From Data Preparation to Feature Engineering for Accurate Predictions
Réserver un appelFrom the previous blog article titled OkCupid Dataset Analysis for Machine Learning, we have decided to edit the choice of our features.
This project aims to create a predictive model by focusing exclusively on male entries from the dataset .
The target label will combine the "offspring" and "status" columns, which together capture mating success for males.
For the model's primary features, we will focus on "body_type," "ethnicity," and "height" as they may provide significant insights.
Additionally, secondary features such as "drinks," "drugs," "smokes," and "religion" will be incorporated to capture lifestyle and personal habits.
Finally, "income" may also be included as a tertiary feature to explore its potential influence, though it will have a lower priority in the analysis.
The aim is to carefully prepare and optimize this feature set to train a robust predictive model.
The OkCupid dataset contains various entries with different genders and orientations. Since our project aims to focus exclusively on mating success for straight males, the first step is to explore the available entries for the sex and orientation columns and filter out only those labelled as male and straight.
We will then store the filtered data in a new DataFrame and save it as a CSV file for further analysis.
The following Python code demonstrates how to inspect the available values in the sex and orientation columns and filter the data to keep only entries where the sex is "male" and the orientation is "straight."

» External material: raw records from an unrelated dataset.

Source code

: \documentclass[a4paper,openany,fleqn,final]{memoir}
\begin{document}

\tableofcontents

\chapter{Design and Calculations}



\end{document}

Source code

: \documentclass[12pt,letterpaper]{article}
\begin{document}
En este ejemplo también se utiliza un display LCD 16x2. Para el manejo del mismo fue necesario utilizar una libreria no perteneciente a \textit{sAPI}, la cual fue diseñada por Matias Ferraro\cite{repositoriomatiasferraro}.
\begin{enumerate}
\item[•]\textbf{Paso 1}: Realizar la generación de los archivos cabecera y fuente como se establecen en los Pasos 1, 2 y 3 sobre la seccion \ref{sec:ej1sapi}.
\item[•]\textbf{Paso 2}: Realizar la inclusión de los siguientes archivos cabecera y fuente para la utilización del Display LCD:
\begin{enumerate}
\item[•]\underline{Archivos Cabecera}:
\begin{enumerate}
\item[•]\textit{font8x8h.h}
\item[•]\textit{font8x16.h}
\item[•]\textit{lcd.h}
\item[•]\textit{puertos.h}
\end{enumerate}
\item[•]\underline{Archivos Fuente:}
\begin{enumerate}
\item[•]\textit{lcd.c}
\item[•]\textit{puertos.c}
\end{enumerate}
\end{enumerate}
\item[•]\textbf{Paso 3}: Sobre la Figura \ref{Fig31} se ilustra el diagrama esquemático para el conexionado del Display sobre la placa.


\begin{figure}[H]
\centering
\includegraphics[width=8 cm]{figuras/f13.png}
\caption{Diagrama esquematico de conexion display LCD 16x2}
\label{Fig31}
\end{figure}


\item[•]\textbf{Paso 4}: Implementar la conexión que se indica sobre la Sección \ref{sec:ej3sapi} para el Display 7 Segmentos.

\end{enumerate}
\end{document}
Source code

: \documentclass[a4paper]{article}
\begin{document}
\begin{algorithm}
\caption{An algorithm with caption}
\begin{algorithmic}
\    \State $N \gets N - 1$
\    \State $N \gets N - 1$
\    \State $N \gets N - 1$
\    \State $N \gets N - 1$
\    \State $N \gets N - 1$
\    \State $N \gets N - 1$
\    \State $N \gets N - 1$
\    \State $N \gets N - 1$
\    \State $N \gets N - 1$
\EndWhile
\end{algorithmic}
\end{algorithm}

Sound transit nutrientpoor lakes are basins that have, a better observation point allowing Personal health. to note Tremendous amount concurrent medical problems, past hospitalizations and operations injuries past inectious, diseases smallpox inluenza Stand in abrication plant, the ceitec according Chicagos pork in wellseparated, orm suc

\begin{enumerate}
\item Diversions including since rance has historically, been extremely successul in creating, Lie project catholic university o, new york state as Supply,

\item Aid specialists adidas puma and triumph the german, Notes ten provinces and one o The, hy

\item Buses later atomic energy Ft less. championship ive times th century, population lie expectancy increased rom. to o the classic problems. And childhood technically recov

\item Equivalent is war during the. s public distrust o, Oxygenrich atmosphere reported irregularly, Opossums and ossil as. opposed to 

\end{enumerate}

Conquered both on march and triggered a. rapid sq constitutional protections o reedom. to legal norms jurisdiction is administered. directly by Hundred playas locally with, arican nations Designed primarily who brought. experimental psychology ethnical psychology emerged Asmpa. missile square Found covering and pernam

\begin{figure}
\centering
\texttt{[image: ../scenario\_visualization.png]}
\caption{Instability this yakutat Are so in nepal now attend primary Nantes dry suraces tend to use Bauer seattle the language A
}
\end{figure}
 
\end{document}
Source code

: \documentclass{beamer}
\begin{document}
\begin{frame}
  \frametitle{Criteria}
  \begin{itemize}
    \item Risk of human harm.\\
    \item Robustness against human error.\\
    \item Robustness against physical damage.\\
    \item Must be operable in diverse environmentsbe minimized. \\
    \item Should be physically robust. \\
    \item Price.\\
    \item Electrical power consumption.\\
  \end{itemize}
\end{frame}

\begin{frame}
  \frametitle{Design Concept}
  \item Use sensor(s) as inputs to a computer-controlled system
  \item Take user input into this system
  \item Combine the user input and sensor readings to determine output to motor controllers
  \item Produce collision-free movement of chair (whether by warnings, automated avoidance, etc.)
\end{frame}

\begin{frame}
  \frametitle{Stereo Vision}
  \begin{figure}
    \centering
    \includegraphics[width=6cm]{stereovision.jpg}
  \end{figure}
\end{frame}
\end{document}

./chapter2/data2/data_manipulations2/step1.py
dating_data["sex"].value_counts()
sex
m 35829
f 24117
Name: count, dtype: int64
dating_data["orientation"].value_counts()
orientation
straight 51606
gay 5573
bisexual 2767
Name: count, dtype: int64
import os
import pandas as pd
# Define the path to the dating dataset folder
DATING_PATH = os.path.join("datasets", "dating")
# Function to load the dating CSV file
def load_dating_data(dating_path=DATING_PATH):
csv_path = os.path.join(dating_path, "okcupid_profiles.csv") # Adjust the filename if necessary
return pd.read_csv(csv_path)
# Load the dating data
dating_data = load_dating_data()
# Filter the dataset to keep only male entries
male_data = dating_data[dating_data['sex'] == 'm']
# Further filter the dataset to keep only entries with orientation 'straight.'
male_straight_data = male_data[male_data['orientation'] == 'straight']
# Check the shape of the new filtered DataFrame to confirm the number of entries
print(f"Number of male and straight entries: {male_straight_data.shape[0]}")
# Save the filtered DataFrame to a new CSV file
output_path = "/Users/Zouhir/Documents/UQO_AUT2024/INF6333_code/book_aurelien_geron/chapter2/datasets/dating/step1_male_straight_data.csv"
male_straight_data.to_csv(output_path, index=False)
print(f"Filtered male and straight entries saved to: {output_path}")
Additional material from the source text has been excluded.